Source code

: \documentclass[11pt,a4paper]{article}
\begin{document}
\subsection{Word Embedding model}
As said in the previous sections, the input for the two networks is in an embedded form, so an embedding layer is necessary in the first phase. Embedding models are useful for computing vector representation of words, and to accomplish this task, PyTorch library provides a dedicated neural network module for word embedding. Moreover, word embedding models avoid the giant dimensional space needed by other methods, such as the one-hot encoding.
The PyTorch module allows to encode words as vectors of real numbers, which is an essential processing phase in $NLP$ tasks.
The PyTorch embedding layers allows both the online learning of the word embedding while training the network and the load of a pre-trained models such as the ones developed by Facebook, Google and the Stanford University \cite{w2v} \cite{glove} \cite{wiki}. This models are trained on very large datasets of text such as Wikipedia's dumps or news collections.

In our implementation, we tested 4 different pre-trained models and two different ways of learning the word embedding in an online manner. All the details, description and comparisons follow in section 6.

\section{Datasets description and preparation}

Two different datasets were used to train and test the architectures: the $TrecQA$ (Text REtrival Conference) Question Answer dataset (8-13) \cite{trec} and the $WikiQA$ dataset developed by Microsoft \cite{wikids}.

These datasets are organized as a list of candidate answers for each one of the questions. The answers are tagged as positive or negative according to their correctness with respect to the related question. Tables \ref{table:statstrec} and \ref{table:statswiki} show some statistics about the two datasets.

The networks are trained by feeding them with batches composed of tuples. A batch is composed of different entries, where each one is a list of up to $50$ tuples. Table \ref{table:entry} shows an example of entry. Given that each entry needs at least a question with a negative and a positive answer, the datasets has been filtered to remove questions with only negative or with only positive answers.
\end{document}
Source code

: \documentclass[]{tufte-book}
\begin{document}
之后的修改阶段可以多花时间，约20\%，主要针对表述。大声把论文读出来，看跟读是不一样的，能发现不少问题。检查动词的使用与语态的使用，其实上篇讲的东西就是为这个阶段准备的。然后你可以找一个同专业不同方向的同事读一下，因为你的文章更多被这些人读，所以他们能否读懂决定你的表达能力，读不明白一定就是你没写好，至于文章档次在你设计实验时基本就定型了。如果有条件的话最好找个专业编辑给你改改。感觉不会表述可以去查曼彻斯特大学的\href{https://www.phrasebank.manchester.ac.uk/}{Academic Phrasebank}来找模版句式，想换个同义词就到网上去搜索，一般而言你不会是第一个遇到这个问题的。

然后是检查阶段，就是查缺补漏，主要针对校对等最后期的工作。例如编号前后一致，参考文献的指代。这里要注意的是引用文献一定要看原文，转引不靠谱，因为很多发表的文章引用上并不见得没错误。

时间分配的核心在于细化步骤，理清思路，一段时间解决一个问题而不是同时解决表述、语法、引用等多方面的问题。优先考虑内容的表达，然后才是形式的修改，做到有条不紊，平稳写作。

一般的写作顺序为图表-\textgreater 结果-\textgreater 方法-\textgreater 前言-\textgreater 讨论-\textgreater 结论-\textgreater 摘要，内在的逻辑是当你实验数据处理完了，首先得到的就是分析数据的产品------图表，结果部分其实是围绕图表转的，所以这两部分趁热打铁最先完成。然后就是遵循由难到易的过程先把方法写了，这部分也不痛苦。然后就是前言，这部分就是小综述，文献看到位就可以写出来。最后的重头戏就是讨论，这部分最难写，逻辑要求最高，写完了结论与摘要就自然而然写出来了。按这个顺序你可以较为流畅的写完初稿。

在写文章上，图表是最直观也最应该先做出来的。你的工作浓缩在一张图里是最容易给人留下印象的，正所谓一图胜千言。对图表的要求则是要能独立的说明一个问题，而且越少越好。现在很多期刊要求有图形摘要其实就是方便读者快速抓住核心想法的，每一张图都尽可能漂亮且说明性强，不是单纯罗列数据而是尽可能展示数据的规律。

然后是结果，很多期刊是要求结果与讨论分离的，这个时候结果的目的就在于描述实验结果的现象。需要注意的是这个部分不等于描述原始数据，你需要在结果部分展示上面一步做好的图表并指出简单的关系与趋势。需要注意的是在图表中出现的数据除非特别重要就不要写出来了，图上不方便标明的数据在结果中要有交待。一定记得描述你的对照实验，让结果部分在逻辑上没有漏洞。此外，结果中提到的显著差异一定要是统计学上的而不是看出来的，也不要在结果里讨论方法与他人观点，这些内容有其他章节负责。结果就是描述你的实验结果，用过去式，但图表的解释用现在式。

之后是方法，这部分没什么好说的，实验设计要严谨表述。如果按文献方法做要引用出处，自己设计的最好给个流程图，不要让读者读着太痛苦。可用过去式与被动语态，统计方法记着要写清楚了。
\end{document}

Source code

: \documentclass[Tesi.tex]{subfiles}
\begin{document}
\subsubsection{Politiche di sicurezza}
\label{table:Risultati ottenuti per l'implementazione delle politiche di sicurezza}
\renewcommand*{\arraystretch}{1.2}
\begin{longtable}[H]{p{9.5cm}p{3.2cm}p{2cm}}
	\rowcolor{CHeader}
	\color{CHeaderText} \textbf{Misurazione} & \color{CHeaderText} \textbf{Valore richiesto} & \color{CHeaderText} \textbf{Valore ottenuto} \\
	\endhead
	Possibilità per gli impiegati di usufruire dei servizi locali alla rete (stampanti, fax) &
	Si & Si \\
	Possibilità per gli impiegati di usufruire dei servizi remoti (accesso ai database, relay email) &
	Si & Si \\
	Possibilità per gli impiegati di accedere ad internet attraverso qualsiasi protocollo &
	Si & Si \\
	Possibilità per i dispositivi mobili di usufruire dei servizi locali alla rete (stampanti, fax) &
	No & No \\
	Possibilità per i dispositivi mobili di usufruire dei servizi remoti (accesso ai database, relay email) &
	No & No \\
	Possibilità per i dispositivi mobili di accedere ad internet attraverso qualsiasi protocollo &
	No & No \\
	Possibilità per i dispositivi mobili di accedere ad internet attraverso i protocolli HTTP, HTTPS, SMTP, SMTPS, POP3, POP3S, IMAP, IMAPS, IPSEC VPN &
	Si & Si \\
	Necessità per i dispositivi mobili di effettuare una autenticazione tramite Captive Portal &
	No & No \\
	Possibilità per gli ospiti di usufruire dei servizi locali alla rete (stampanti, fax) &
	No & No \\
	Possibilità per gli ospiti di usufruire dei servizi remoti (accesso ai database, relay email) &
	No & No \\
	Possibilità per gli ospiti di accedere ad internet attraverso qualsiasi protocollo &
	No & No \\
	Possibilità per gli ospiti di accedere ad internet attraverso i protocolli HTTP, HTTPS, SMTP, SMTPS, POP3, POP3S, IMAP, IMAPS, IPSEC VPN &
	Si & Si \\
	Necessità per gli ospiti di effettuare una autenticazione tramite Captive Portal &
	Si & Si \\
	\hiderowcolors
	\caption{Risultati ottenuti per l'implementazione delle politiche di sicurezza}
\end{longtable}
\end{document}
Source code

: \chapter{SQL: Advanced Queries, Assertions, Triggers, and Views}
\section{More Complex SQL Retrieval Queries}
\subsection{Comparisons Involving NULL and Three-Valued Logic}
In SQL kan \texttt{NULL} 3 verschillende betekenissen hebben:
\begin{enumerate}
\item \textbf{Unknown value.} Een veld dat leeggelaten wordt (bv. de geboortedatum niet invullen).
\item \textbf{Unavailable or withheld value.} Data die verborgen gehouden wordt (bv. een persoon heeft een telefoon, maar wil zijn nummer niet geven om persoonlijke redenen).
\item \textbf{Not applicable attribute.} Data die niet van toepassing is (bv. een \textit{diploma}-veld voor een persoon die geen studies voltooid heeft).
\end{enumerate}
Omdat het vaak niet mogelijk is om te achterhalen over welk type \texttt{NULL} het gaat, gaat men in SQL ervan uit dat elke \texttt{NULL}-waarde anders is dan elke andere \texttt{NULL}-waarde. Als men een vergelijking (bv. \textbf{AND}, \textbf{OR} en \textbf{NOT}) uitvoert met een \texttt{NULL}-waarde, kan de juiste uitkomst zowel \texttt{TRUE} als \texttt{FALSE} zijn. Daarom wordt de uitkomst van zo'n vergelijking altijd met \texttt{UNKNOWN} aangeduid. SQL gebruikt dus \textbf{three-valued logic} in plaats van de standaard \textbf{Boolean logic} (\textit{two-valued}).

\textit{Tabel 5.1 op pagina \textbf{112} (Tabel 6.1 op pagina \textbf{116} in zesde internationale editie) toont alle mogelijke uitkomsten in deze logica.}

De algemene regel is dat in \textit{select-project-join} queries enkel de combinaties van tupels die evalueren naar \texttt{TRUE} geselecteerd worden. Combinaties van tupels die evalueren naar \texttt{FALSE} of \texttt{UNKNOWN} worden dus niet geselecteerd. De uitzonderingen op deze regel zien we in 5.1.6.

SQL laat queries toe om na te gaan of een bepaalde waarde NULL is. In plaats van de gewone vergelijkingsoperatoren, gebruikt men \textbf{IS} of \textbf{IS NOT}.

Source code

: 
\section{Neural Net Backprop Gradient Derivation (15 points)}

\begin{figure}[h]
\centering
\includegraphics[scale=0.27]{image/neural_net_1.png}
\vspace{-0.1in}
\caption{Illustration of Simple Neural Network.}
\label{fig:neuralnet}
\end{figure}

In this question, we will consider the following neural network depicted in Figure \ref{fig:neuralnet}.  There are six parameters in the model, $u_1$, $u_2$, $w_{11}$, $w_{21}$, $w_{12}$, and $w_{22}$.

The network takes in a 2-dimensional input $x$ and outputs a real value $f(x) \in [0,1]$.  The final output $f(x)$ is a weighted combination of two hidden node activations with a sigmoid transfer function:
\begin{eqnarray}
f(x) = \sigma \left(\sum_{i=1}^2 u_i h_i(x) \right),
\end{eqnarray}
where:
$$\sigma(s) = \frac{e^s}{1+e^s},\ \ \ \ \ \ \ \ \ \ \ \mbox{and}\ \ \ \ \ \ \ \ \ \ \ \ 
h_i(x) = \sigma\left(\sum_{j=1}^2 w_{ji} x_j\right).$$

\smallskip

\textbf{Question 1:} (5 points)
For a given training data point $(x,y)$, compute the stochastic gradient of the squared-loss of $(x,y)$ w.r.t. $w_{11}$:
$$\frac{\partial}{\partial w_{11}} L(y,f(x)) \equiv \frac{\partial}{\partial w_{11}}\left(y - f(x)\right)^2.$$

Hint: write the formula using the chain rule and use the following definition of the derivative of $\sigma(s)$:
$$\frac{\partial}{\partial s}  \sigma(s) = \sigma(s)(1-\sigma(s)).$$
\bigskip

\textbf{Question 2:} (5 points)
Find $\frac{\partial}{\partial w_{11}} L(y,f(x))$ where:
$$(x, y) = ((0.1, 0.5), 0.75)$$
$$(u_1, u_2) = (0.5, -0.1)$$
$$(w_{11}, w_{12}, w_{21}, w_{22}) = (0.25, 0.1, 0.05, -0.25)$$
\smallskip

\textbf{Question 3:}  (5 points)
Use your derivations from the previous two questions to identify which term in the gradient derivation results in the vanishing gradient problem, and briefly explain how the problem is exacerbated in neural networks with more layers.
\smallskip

_Work to complete_
Nothing beyond the line containing "These datasets are" is to be output; the lines above, from the first one onward to that line, are to be transcribed exactly.

_Reply_
Source code

: \documentclass[11pt,a4paper]{article}
\begin{document}
\subsection{Word Embedding model}
As said in the previous sections, the input for the two networks is in an embedded form, so an embedding layer is necessary in the first phase. Embedding models are useful for computing vector representation of words, and to accomplish this task, PyTorch library provides a dedicated neural network module for word embedding. Moreover, word embedding models avoid the giant dimensional space needed by other methods, such as the one-hot encoding.
The PyTorch module allows to encode words as vectors of real numbers, which is an essential processing phase in $NLP$ tasks.
The PyTorch embedding layers allows both the online learning of the word embedding while training the network and the load of a pre-trained models such as the ones developed by Facebook, Google and the Stanford University \cite{w2v} \cite{glove} \cite{wiki}. This models are trained on very large datasets of text such as Wikipedia's dumps or news collections.

In our implementation, we tested 4 different pre-trained models and two different ways of learning the word embedding in an online manner. All the details, description and comparisons follow in section 6.

\section{Datasets description and preparation}

Two different datasets were used to train and test the architectures: the $TrecQA$ (Text REtrival Conference) Question Answer dataset (8-13) \cite{trec} and the $WikiQA$ dataset developed by Microsoft \cite{wikids}.

These datasets are organized as a list of candidate answers for each one of the questions. The answers are tagged as positive or negative according to their correctness with respect to the related question. Tables \ref{table:statstrec} and \ref{table:statswiki} show some statistics about the two datasets.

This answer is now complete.